(MATERIAL FOR THIS TASK begins)

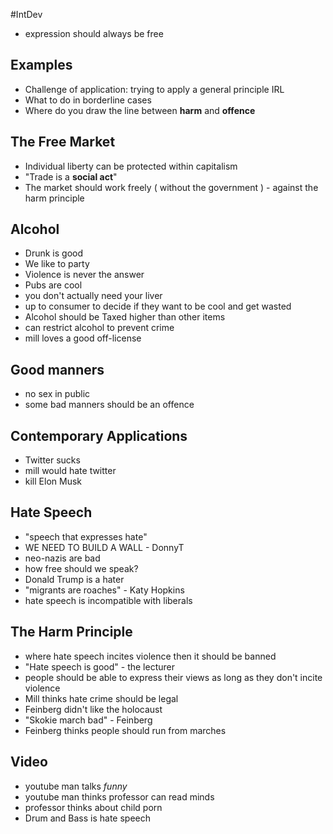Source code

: #IntDev 
- expression should always be free
## Examples
- Challenge of application: trying to apply a general principle IRL
- What to do in borderline cases
- Where do you draw the line between **harm** and **offence**
## The Free Market
- Individual liberty can be protected within capitalism
- "Trade is a **social act**"
- The market should work freely ( without the government ) - against the harm principle
## Alcohol
- Drunk is good
- We like to party
- Violence is never the answer
- Pubs are cool
- you don't actually need your liver
- up to consumer to decide if they want to be cool and get wasted
- Alcohol should be Taxed higher than other items
- can restrict alcohol to prevent crime
- mill loves a good off-license
## Good manners
- no sex in public
- some bad manners should be an offence
## Contemporary Applications
- Twitter sucks
- mill would hate twitter
- kill Elon Musk
## Hate Speech
- "speech that expresses hate"
- WE NEED TO BUILD A WALL - DonnyT
- neo-nazis are bad
- how free should we speak?
- Donald Trump is a hater
- "migrants are roaches" - Katy Hopkins 
- hate speech is incompatible with liberals
## The Harm Principle
- where hate speech incites violence then it should be banned
- "Hate speech is good" - the lecturer
- people should be able to express their views as long as they don't incite violence
- Mill thinks hate crime should be legal
- Feinberg didn't like the holocaust
- "Skokie march bad" - Feinberg
- Feinberg thinks people should run from marches
## Video
- youtube man talks ${funny}$
- youtube man thinks professor can read minds
- professor thinks about child porn
- Drum and Bass is hate speech
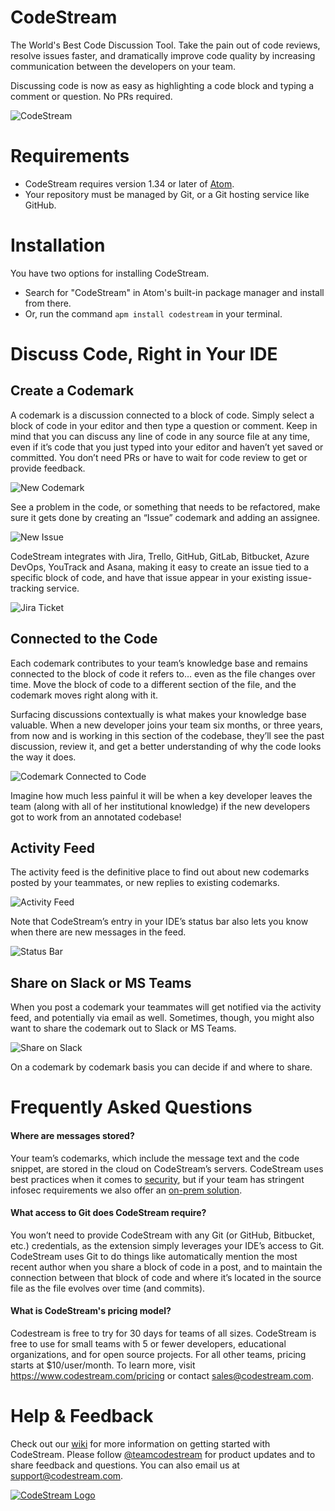 # CodeStream

The World's Best Code Discussion Tool. Take the pain out of code reviews, resolve issues faster, and dramatically improve code quality by increasing communication between the developers on your team.

Discussing code is now as easy as highlighting a code block and typing a comment or question. No PRs required.

![CodeStream](https://raw.githubusercontent.com/TeamCodeStream/CodeStream/master/images/animated/SpatialAtom2.gif)

# Requirements

- CodeStream requires version 1.34 or later of [Atom](https://atom.io/).
- Your repository must be managed by Git, or a Git hosting service like GitHub.

# Installation

You have two options for installing CodeStream.

- Search for "CodeStream" in Atom's built-in package manager and install from there.
- Or, run the command `apm install codestream` in your terminal.

# Discuss Code, Right in Your IDE

## Create a Codemark

A codemark is a discussion connected to a block of code. Simply select a block of code in your editor and then type a question or comment. Keep in mind that you can discuss any line of code in any source file at any time, even if it’s code that you just typed into your editor and haven’t yet saved or committed. You don’t need PRs or have to wait for code review to get or provide feedback.

![New Codemark](https://raw.githubusercontent.com/TeamCodeStream/CodeStream/master/images/NewCodemarkWithText3.png)

See a problem in the code, or something that needs to be refactored, make sure it gets done by creating an “Issue” codemark and adding an assignee.

![New Issue](https://raw.githubusercontent.com/TeamCodeStream/CodeStream/master/images/NewIssueWithText.png)

CodeStream integrates with Jira, Trello, GitHub, GitLab, Bitbucket, Azure DevOps, YouTrack and Asana, making it easy to create an issue tied to a specific block of code, and have that issue appear in your existing issue-tracking service.

![Jira Ticket](https://raw.githubusercontent.com/TeamCodeStream/CodeStream/master/images/IssueOnJira.png)

## Connected to the Code

Each codemark contributes to your team’s knowledge base and remains connected to the block of code it refers to… even as the file changes over time. Move the block of code to a different section of the file, and the codemark moves right along with it.

Surfacing discussions contextually is what makes your knowledge base valuable. When a new developer joins your team six months, or three years, from now and is working in this section of the codebase, they’ll see the past discussion, review it, and get a better understanding of why the code looks the way it does.

![Codemark Connected to Code](https://raw.githubusercontent.com/TeamCodeStream/CodeStream/master/images/CodemarkInSpatial-Atom.png)

Imagine how much less painful it will be when a key developer leaves the team (along with all of her institutional knowledge) if the new developers got to work from an annotated codebase!

## Activity Feed

The activity feed is the definitive place to find out about new codemarks posted by your teammates, or new replies to existing codemarks.

![Activity Feed](https://raw.githubusercontent.com/TeamCodeStream/CodeStream/master/images/ActivityFeed.png)

Note that CodeStream’s entry in your IDE’s status bar also lets you know when there are new messages in the feed.

![Status Bar](https://raw.githubusercontent.com/TeamCodeStream/CodeStream/master/images/StatusBarWithMentions-Atom.png)

## Share on Slack or MS Teams

When you post a codemark your teammates will get notified via the activity feed, and potentially via email as well. Sometimes, though, you might also want to share the codemark out to Slack or MS Teams.

![Share on Slack](https://raw.githubusercontent.com/TeamCodeStream/CodeStream/master/images/ShareOnSlack1.png)

On a codemark by codemark basis you can decide if and where to share.

# Frequently Asked Questions

#### Where are messages stored?

Your team’s codemarks, which include the message text and the code snippet, are stored in the cloud on CodeStream’s servers. CodeStream uses best practices when it comes to [security](https://www.codestream.com/security), but if your team has stringent infosec requirements we also offer an [on-prem solution](https://github.com/TeamCodeStream/onprem-install/wiki).

#### What access to Git does CodeStream require?

You won’t need to provide CodeStream with any Git (or GitHub, Bitbucket, etc.) credentials, as the extension simply leverages your IDE’s access to Git. CodeStream uses Git to do things like automatically mention the most recent author when you share a block of code in a post, and to maintain the connection between that block of code and where it’s located in the source file as the file evolves over time (and commits).

#### What is CodeStream's pricing model?

Codestream is free to try for 30 days for teams of all sizes. CodeStream is free to use for small teams with 5 or fewer developers, educational organizations, and for open source projects. For all other teams, pricing starts at \$10/user/month. To learn more, visit https://www.codestream.com/pricing or contact sales@codestream.com.

# Help & Feedback

Check out our [wiki](https://github.com/TeamCodeStream/CodeStream/wiki) for more information on getting started with CodeStream. Please follow [@teamcodestream](http://twitter.com/teamcodestream) for product updates and to share feedback and questions. You can also email us at support@codestream.com.

[![CodeStream Logo](https://alt-images.codestream.com/codestream_logo_atommarketplace.png)](https://codestream.com?utm_source=atommarket&utm_medium=banner&utm_campaign=codestream)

(MATERIAL FOR THIS TASK ends)

- [WORK TO COMPLETE]: List every line above containing the word "about".

- [WRITTEN SOLUTION]:
- professor thinks about child porn
The activity feed is the definitive place to find out about new codemarks posted by your teammates, or new replies to existing codemarks.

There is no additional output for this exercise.